─── Exercise materials

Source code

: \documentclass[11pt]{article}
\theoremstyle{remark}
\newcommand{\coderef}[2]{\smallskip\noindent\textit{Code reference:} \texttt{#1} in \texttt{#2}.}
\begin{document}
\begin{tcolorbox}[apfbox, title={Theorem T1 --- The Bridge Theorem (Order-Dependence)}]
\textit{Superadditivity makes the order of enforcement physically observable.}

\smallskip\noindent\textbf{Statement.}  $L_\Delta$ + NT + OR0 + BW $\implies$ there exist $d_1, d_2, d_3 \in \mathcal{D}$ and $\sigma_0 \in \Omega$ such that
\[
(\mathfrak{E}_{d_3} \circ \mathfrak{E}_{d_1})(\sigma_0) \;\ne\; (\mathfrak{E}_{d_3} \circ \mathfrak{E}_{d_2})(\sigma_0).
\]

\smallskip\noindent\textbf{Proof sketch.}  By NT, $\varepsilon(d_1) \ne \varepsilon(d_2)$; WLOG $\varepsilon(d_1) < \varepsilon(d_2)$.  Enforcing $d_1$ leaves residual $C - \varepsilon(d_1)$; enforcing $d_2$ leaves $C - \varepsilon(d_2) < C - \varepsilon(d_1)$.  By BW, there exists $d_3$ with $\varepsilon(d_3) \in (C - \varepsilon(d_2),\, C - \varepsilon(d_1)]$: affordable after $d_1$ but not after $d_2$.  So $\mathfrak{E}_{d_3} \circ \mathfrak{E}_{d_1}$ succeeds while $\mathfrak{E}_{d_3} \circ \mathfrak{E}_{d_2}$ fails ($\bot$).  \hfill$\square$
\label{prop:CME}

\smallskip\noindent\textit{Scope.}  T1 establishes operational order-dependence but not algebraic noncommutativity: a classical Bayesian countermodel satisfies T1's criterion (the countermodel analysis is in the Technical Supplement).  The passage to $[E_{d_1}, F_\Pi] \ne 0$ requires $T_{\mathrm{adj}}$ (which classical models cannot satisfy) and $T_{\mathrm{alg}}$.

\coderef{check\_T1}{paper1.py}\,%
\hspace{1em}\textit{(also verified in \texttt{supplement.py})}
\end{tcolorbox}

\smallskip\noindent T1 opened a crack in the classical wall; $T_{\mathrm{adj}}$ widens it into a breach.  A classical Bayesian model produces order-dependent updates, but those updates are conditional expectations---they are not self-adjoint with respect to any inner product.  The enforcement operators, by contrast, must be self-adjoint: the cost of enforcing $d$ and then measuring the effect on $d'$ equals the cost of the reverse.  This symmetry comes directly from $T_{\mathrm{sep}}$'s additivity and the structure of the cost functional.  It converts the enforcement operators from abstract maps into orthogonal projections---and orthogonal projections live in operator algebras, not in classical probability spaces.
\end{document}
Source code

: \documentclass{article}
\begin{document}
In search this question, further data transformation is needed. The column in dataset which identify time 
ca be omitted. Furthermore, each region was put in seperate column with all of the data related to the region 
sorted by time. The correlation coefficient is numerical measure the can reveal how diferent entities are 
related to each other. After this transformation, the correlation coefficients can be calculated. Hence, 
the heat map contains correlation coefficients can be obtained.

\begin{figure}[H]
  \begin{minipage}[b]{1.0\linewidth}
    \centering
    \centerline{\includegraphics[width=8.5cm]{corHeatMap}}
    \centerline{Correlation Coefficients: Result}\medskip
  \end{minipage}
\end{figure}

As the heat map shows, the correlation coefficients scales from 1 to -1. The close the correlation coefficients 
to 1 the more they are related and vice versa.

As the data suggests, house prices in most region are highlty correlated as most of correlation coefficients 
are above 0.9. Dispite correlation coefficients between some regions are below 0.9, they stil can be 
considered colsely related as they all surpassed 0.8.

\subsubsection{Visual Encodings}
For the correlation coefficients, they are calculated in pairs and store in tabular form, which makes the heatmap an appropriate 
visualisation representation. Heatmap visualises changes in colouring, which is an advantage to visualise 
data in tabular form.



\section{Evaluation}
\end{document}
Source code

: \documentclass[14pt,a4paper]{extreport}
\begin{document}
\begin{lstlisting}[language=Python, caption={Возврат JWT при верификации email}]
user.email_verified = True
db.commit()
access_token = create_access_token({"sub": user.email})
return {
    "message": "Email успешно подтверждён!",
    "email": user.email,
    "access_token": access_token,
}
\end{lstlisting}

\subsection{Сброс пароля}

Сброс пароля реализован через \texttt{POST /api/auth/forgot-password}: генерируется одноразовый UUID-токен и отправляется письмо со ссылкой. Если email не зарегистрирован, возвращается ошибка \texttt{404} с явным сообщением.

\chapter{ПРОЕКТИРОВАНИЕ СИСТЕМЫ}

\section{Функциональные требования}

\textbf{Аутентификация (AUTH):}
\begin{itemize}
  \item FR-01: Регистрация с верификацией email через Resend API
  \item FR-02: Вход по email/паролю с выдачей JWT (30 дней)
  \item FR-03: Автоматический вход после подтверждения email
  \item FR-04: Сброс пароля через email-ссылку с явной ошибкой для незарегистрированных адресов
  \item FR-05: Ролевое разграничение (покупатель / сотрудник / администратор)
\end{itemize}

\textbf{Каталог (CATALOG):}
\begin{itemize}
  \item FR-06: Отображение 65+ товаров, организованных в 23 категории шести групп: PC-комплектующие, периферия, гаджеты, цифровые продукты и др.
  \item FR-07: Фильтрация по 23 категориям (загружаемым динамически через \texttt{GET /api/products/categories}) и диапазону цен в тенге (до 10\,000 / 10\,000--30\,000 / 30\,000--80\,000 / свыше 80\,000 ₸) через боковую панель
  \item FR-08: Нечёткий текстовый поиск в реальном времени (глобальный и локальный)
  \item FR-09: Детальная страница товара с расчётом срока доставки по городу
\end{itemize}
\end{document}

──────

### Task
Give every entry again in full, precisely as written above.

### Answer below
Source code

: \documentclass[11pt]{article}
\theoremstyle{remark}
\newcommand{\coderef}[2]{\smallskip\noindent\textit{Code reference:} \texttt{#1} in \texttt{#2}.}
\begin{document}
\begin{tcolorbox}[apfbox, title={Theorem T1 --- The Bridge Theorem (Order-Dependence)}]
\textit{Superadditivity makes the order of enforcement physically observable.}

\smallskip\noindent\textbf{Statement.}  $L_\Delta$ + NT + OR0 + BW $\implies$ there exist $d_1, d_2, d_3 \in \mathcal{D}$ and $\sigma_0 \in \Omega$ such that
\[
(\mathfrak{E}_{d_3} \circ \mathfrak{E}_{d_1})(\sigma_0) \;\ne\; (\mathfrak{E}_{d_3} \circ \mathfrak{E}_{d_2})(\sigma_0).
\]

\smallskip\noindent\textbf{Proof sketch.}  By NT, $\varepsilon(d_1) \ne \varepsilon(d_2)$; WLOG $\varepsilon(d_1) < \varepsilon(d_2)$.  Enforcing $d_1$ leaves residual $C - \varepsilon(d_1)$; enforcing $d_2$ leaves $C - \varepsilon(d_2) < C - \varepsilon(d_1)$.  By BW, there exists $d_3$ with $\varepsilon(d_3) \in (C - \varepsilon(d_2),\, C - \varepsilon(d_1)]$: affordable after $d_1$ but not after $d_2$.  So $\mathfrak{E}_{d_3} \circ \mathfrak{E}_{d_1}$ succeeds while $\mathfrak{E}_{d_3} \circ \mathfrak{E}_{d_2}$ fails ($\bot$).  \hfill$\square$
\label{prop:CME}

\smallskip\noindent\textit{Scope.}  T1 establishes operational order-dependence but not algebraic noncommutativity: a classical Bayesian countermodel satisfies T1's criterion (the countermodel analysis is in the Technical Supplement).  The passage to $[E_{d_1}, F_\Pi] \ne 0$ requires $T_{\mathrm{adj}}$ (which classical models cannot satisfy) and $T_{\mathrm{alg}}$.

\coderef{check\_T1}{paper1.py}\,%
\hspace{1em}\textit{(also verified in \texttt{supplement.py})}
\end{tcolorbox}

\smallskip\noindent T1 opened a crack in the classical wall; $T_{\mathrm{adj}}$ widens it into a breach.  A classical Bayesian model produces order-dependent updates, but those updates are conditional expectations---they are not self-adjoint with respect to any inner product.  The enforcement operators, by contrast, must be self-adjoint: the cost of enforcing $d$ and then measuring the effect on $d'$ equals the cost of the reverse.  This symmetry comes directly from $T_{\mathrm{sep}}$'s additivity and the structure of the cost functional.  It converts the enforcement operators from abstract maps into orthogonal projections---and orthogonal projections live in operator algebras, not in classical probability spaces.
\end{document}
Source code

: \documentclass{article}
\begin{document}
In search this question, further data transformation is needed. The column in dataset which identify time 
ca be omitted. Furthermore, each region was put in seperate column with all of the data related to the region 
sorted by time. The correlation coefficient is numerical measure the can reveal how diferent entities are 
related to each other. After this transformation, the correlation coefficients can be calculated. Hence, 
the heat map contains correlation coefficients can be obtained.

\begin{figure}[H]
  \begin{minipage}[b]{1.0\linewidth}
    \centering
    \centerline{\includegraphics[width=8.5cm]{corHeatMap}}
    \centerline{Correlation Coefficients: Result}\medskip
  \end{minipage}
\end{figure}

As the heat map shows, the correlation coefficients scales from 1 to -1. The close the correlation coefficients 
to 1 the more they are related and vice versa.

As the data suggests, house prices in most region are highlty correlated as most of correlation coefficients 
are above 0.9. Dispite correlation coefficients between some regions are below 0.9, they stil can be 
considered colsely related as they all surpassed 0.8.

\subsubsection{Visual Encodings}
For the correlation coefficients, they are calculated in pairs and store in tabular form, which makes the heatmap an appropriate 
visualisation representation. Heatmap visualises changes in colouring, which is an advantage to visualise 
data in tabular form.



\section{Evaluation}
\end{document}
Source code

: \documentclass[14pt,a4paper]{extreport}
\begin{document}
\begin{lstlisting}[language=Python, caption={Возврат JWT при верификации email}]
user.email_verified = True
db.commit()
access_token = create_access_token({"sub": user.email})
return {
    "message": "Email успешно подтверждён!",
    "email": user.email,
    "access_token": access_token,
}
\end{lstlisting}

\subsection{Сброс пароля}

Сброс пароля реализован через \texttt{POST /api/auth/forgot-password}: генерируется одноразовый UUID-токен и отправляется письмо со ссылкой. Если email не зарегистрирован, возвращается ошибка \texttt{404} с явным сообщением.

\chapter{ПРОЕКТИРОВАНИЕ СИСТЕМЫ}

\section{Функциональные требования}

\textbf{Аутентификация (AUTH):}
\begin{itemize}
  \item FR-01: Регистрация с верификацией email через Resend API
  \item FR-02: Вход по email/паролю с выдачей JWT (30 дней)
  \item FR-03: Автоматический вход после подтверждения email
  \item FR-04: Сброс пароля через email-ссылку с явной ошибкой для незарегистрированных адресов
  \item FR-05: Ролевое разграничение (покупатель / сотрудник / администратор)
\end{itemize}

\textbf{Каталог (CATALOG):}
\begin{itemize}
  \item FR-06: Отображение 65+ товаров, организованных в 23 категории шести групп: PC-комплектующие, периферия, гаджеты, цифровые продукты и др.
  \item FR-07: Фильтрация по 23 категориям (загружаемым динамически через \texttt{GET /api/products/categories}) и диапазону цен в тенге (до 10\,000 / 10\,000--30\,000 / 30\,000--80\,000 / свыше 80\,000 ₸) через боковую панель
  \item FR-08: Нечёткий текстовый поиск в реальном времени (глобальный и локальный)
  \item FR-09: Детальная страница товара с расчётом срока доставки по городу
\end{itemize}
\end{document}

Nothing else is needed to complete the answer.